Look at the Signature! haha its a pretty sweet bow! Quiet and reliable! VERY fast too!!!


----------



## Mustang1020 (Jan 9, 2007)

Vectrix


----------



## HoytHelixBoy (Jul 8, 2007)

Hoyts are definetly the BEST!:wav:


----------



## youngarchery (May 31, 2006)

i have a trykon xl 60 pounds for hunting and 3d


----------



## Tom2008 (Jan 9, 2006)

I have a high country Iron Mace! Oh wait that isn't a hoyt. :wink:


----------



## XCalibre (Aug 31, 2006)

Tom2008 said:


> I have a high country Iron Mace! Oh wait that isn't a hoyt. :wink:


smooth

i don't have a Hoyt either. i have a Hoyt Super Rest on my bow though, does that count?


----------



## 2005Ultramag (Apr 3, 2005)

One guess:wink:


----------



## Mach12 (Apr 3, 2007)

i almos got a trykonxl but didnt but dad has a vectrix xl


----------



## tylerolsen12 (Feb 8, 2007)

an invisible one


----------



## Lawler (Jul 18, 2005)

Here is my son's Trykon sport and his first robinhood. He'll be going for his first deer this year.


----------



## MuzzyMarksman (Jun 16, 2007)

a Browning is what I have:secret:


----------



## codyfarley (Jul 19, 2007)

*ok*

You all think hoyt is the greatest. Its a good target bow its just to heavy to be a hunting bow you don't want to cary all that extra weight most bows from matthews and diamond are 3 pounds and shoot faster and most of the time better quality bows.


----------



## HoytHelixBoy (Jul 8, 2007)

:bs::bs::bs::bs:


----------



## codyfarley (Jul 19, 2007)

yea u think thats bs well i like to make things up to and i'm sure that i'm right


----------



## tylerolsen12 (Feb 8, 2007)

um ur wrong i dont even shoot hoyt and i no they r great hunting bows so no u dont no


----------



## HoytHelixBoy (Jul 8, 2007)

Right on AK12:77::77::77::77:


----------



## Bowhunter500 (Mar 23, 2007)

codyfarley said:


> yea u think thats bs well i like to make things up to and i'm sure that i'm right


Alright people like you need to be banned! This thread was simply to ask what kind of hoyt we have! U like what u have and we love what we have!!

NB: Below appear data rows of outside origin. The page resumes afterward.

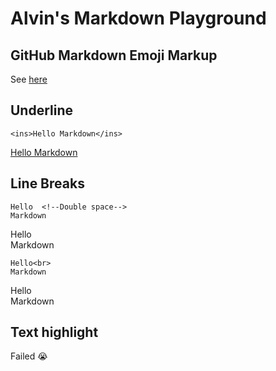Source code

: # Alvin's Markdown Playground

## GitHub Markdown Emoji Markup
See [here](https://gist.github.com/rxaviers/7360908)


## Underline
```
<ins>Hello Markdown</ins>
```
<ins>Hello Markdown</ins>


## Line Breaks
```
Hello  <!--Double space-->
Markdown
```
Hello  
Markdown   

```
Hello<br>
Markdown
```
Hello<br>
Markdown


## Text highlight
Failed :sob:
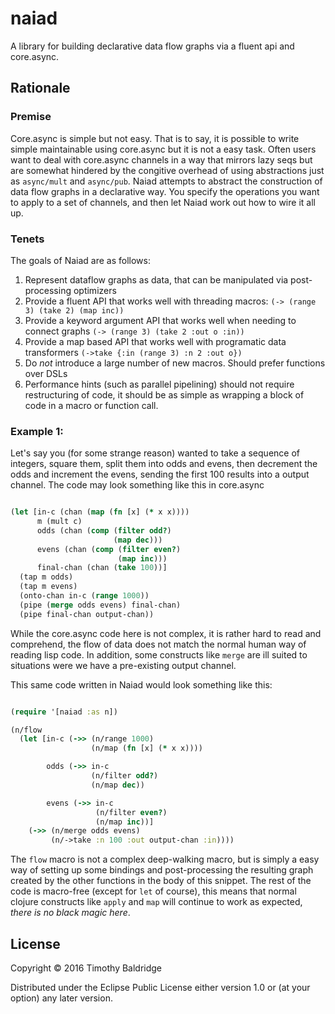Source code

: # naiad

A library for building declarative data flow graphs via a fluent api and core.async.

## Rationale
### Premise
Core.async is simple but not easy. That is to say, it is possible to write simple maintainable using core.async but it
is not a easy task. Often users want to deal with core.async channels in a way that mirrors lazy seqs but are somewhat
hindered by the congitive overhead of using abstractions just as `async/mult` and `async/pub`. Naiad attempts to abstract
the construction of data flow graphs in a declarative way. You specify the operations you want to apply to a set of channels,
and then let Naiad work out how to wire it all up.

### Tenets
The goals of Naiad are as follows:
1) Represent dataflow graphs as data, that can be manipulated via post-processing optimizers
2) Provide a fluent API that works well with threading macros: `(-> (range 3) (take 2) (map inc))`
3) Provide a keyword argument API that works well when needing to connect graphs `(-> (range 3) (take 2 :out o :in))`
4) Provide a map based API that works well with programatic data transformers `(->take {:in (range 3) :n 2 :out o})`
5) Do *not* introduce a large number of new macros. Should prefer functions over DSLs
6) Performance hints (such as parallel pipelining) should not require restructuring of code, it should be as simple as
wrapping a block of code in a macro or function call.



### Example 1:
Let's say you (for some strange reason) wanted to take a sequence of integers, square them,
split them into odds and evens, then decrement the odds and increment the evens, sending the first 100 results into a
output channel. The code may look something like this in core.async

```clojure

(let [in-c (chan (map (fn [x] (* x x))))
      m (mult c)
      odds (chan (comp (filter odd?)
                       (map dec)))
      evens (chan (comp (filter even?)
                        (map inc)))
      final-chan (chan (take 100))]
  (tap m odds)
  (tap m evens)
  (onto-chan in-c (range 1000))
  (pipe (merge odds evens) final-chan)
  (pipe final-chan output-chan))

```

While the core.async code here is not complex, it is rather hard to read and comprehend, the flow of data does not match
the normal human way of reading lisp code. In addition, some constructs like `merge` are ill suited to situations were we
have a pre-existing output channel.

This same code written in Naiad would look something like this:

```clojure

(require '[naiad :as n])

(n/flow
  (let [in-c (->> (n/range 1000)
                  (n/map (fn [x] (* x x))))

        odds (->> in-c
                  (n/filter odd?)
                  (n/map dec))

        evens (->> in-c
                   (n/filter even?)
                   (n/map inc))]
    (->> (n/merge odds evens)
         (n/->take :n 100 :out output-chan :in))))

```

The `flow` macro is not a complex deep-walking macro, but is simply a easy way of setting up some bindings and post-processing
the resulting graph created by the other functions in the body of this snippet. The rest of the code is macro-free (except
for `let` of course), this means that normal clojure constructs like `apply` and `map` will continue to work as expected,
*there is no black magic here*.

## License

Copyright © 2016 Timothy Baldridge

Distributed under the Eclipse Public License either version 1.0 or (at
your option) any later version.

We dont need people like you coming in bashing all of our equipment! Obviously our bows shoot fine and may be on the heavy side.. but the heavier.. the steadier! Gotta think b4 u speak!!  

Youth moderator.. i think this one need a :ban::ban::ban::ban: for bashing our equipment! We are simply tryin to see what hoyt bow we have! Not what kinda bow stinks in another opinion!


----------



## Lawrence Archer (Feb 5, 2007)

Bowhunter500 said:


> Alright people like you need to be banned! This thread was simply to ask what kind of hoyt we have! U like what u have and we love what we have!!
> 
> We dont need people like you coming in bashing all of our equipment! Obviously our bows shoot fine and may be on the heavy side.. but the heavier.. the steadier! Gotta think b4 u speak!!
> 
> Youth moderator.. i think this one need a :ban::ban::ban::ban: for bashing our equipment! We are simply tryin to see what hoyt bow we have! Not what kinda bow stinks in another opinion!


You're overreacting..again. Someone says something like that, you ignore them, and not start a boyish fuss about it.


----------



## Bowhunter500 (Mar 23, 2007)

Im just tired of people bashing others bows! They have what they like.. we have what we like! Live with it!


----------



## tylerolsen12 (Feb 8, 2007)

exactly i am getting tired of this to especcially in this forum just becuz u dont thnk ther good they cant be but thats not true and i dont no y people think they can be just stupid sometimes
i am not brand loyal i love my diamond but i no there r othere bows out there to and would love to have those to


----------



## codyfarley (Jul 19, 2007)

:59:


archerykid12 said:


> exactly i am getting tired of this to especcially in this forum just becuz u dont thnk ther good they cant be but thats not true and i dont no y people think they can be just stupid sometimes
> i am not brand loyal i love my diamond but i no there r othere bows out there to and would love to have those to


Hoo rah thanks nice to see this kind of response 
:59:


----------



## codyfarley (Jul 19, 2007)

but ok i'm done here i just wanted to put my idea out there so all of you can go back to as you were before just don't forget me:brave:


----------



## tylerolsen12 (Feb 8, 2007)

ur welcome


----------



## Bowhunter500 (Mar 23, 2007)

codyfarley said:


> :59:
> 
> Hoo rah thanks nice to see this kind of response
> :59:


If i am right.. he is agreein with me? 

Tired of everyone bashin eachother! Taker easy and have fun shooting! Its all that counts!


----------



## Lawrence Archer (Feb 5, 2007)

Bowhunter500 said:


> If i am right.. he is agreein with me?
> 
> Tired of everyone bashin eachother! Taker easy and have fun shooting! Its all that counts!


There you go.:darkbeer:


----------



## archery1 (Apr 12, 2003)

No more arguing like school girls.


----------



## NRen2k5 (Mar 30, 2007)

I don’t buy Hoyt. I buy Martin.

Don’t mind Bowhunter500. Didn’t he get banned for this exact same stunt just 2 or 3 months ago?

Bowhunter500: Don’t worry, I won’t bash your gear. If you can’t hit the broad side of a barn from the inside, I know it’s not your gear’s fault.


----------